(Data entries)
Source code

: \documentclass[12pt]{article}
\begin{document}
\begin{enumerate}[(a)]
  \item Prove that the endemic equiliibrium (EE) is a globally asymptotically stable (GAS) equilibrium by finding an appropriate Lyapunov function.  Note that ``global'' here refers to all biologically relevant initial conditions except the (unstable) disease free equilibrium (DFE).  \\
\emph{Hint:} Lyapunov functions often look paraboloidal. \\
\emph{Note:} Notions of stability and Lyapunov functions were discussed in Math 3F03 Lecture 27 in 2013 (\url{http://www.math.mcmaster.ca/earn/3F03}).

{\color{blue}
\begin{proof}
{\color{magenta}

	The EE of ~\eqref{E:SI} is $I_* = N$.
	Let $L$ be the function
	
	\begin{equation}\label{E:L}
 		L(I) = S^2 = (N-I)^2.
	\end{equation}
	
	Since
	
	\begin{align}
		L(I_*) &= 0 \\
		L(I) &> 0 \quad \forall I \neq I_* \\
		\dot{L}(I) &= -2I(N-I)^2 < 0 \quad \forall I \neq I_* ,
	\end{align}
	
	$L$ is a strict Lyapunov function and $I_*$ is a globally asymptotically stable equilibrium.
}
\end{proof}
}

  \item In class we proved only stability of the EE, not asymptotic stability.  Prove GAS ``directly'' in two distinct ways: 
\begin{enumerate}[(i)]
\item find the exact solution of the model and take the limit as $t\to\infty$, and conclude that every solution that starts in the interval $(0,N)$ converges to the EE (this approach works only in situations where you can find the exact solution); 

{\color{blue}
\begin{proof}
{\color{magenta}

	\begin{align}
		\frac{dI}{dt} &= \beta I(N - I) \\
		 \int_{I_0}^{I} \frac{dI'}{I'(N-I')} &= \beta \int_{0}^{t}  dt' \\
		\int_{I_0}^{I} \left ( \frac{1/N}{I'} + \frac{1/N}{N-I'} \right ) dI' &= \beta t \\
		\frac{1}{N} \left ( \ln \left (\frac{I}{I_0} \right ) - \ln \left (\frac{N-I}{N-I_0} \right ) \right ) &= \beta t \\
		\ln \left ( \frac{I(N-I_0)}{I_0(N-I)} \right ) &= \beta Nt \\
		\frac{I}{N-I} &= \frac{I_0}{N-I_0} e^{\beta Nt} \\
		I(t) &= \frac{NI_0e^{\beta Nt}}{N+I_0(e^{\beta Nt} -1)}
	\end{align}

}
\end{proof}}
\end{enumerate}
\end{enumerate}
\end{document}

• **EXERCISE BRIEF**:
Retype every entry above, word for word.

• **EXERCISE RESPONSE**:
Source code

: \documentclass[12pt]{article}
\begin{document}
\begin{enumerate}[(a)]
  \item Prove that the endemic equiliibrium (EE) is a globally asymptotically stable (GAS) equilibrium by finding an appropriate Lyapunov function.  Note that ``global'' here refers to all biologically relevant initial conditions except the (unstable) disease free equilibrium (DFE).  \\
\emph{Hint:} Lyapunov functions often look paraboloidal. \\
\emph{Note:} Notions of stability and Lyapunov functions were discussed in Math 3F03 Lecture 27 in 2013 (\url{http://www.math.mcmaster.ca/earn/3F03}).

{\color{blue}
\begin{proof}
{\color{magenta}

	The EE of ~\eqref{E:SI} is $I_* = N$.
	Let $L$ be the function
	
	\begin{equation}\label{E:L}
 		L(I) = S^2 = (N-I)^2.
	\end{equation}
	
	Since
	
	\begin{align}
		L(I_*) &= 0 \\
		L(I) &> 0 \quad \forall I \neq I_* \\
		\dot{L}(I) &= -2I(N-I)^2 < 0 \quad \forall I \neq I_* ,
	\end{align}
	
	$L$ is a strict Lyapunov function and $I_*$ is a globally asymptotically stable equilibrium.
}
\end{proof}
}

  \item In class we proved only stability of the EE, not asymptotic stability.  Prove GAS ``directly'' in two distinct ways: 
\begin{enumerate}[(i)]
\item find the exact solution of the model and take the limit as $t\to\infty$, and conclude that every solution that starts in the interval $(0,N)$ converges to the EE (this approach works only in situations where you can find the exact solution); 

{\color{blue}
\begin{proof}
{\color{magenta}

	\begin{align}
		\frac{dI}{dt} &= \beta I(N - I) \\
		 \int_{I_0}^{I} \frac{dI'}{I'(N-I')} &= \beta \int_{0}^{t}  dt' \\
		\int_{I_0}^{I} \left ( \frac{1/N}{I'} + \frac{1/N}{N-I'} \right ) dI' &= \beta t \\
		\frac{1}{N} \left ( \ln \left (\frac{I}{I_0} \right ) - \ln \left (\frac{N-I}{N-I_0} \right ) \right ) &= \beta t \\
		\ln \left ( \frac{I(N-I_0)}{I_0(N-I)} \right ) &= \beta Nt \\
		\frac{I}{N-I} &= \frac{I_0}{N-I_0} e^{\beta Nt} \\
		I(t) &= \frac{NI_0e^{\beta Nt}}{N+I_0(e^{\beta Nt} -1)}
	\end{align}

}
\end{proof}}
\end{enumerate}
\end{enumerate}
\end{document}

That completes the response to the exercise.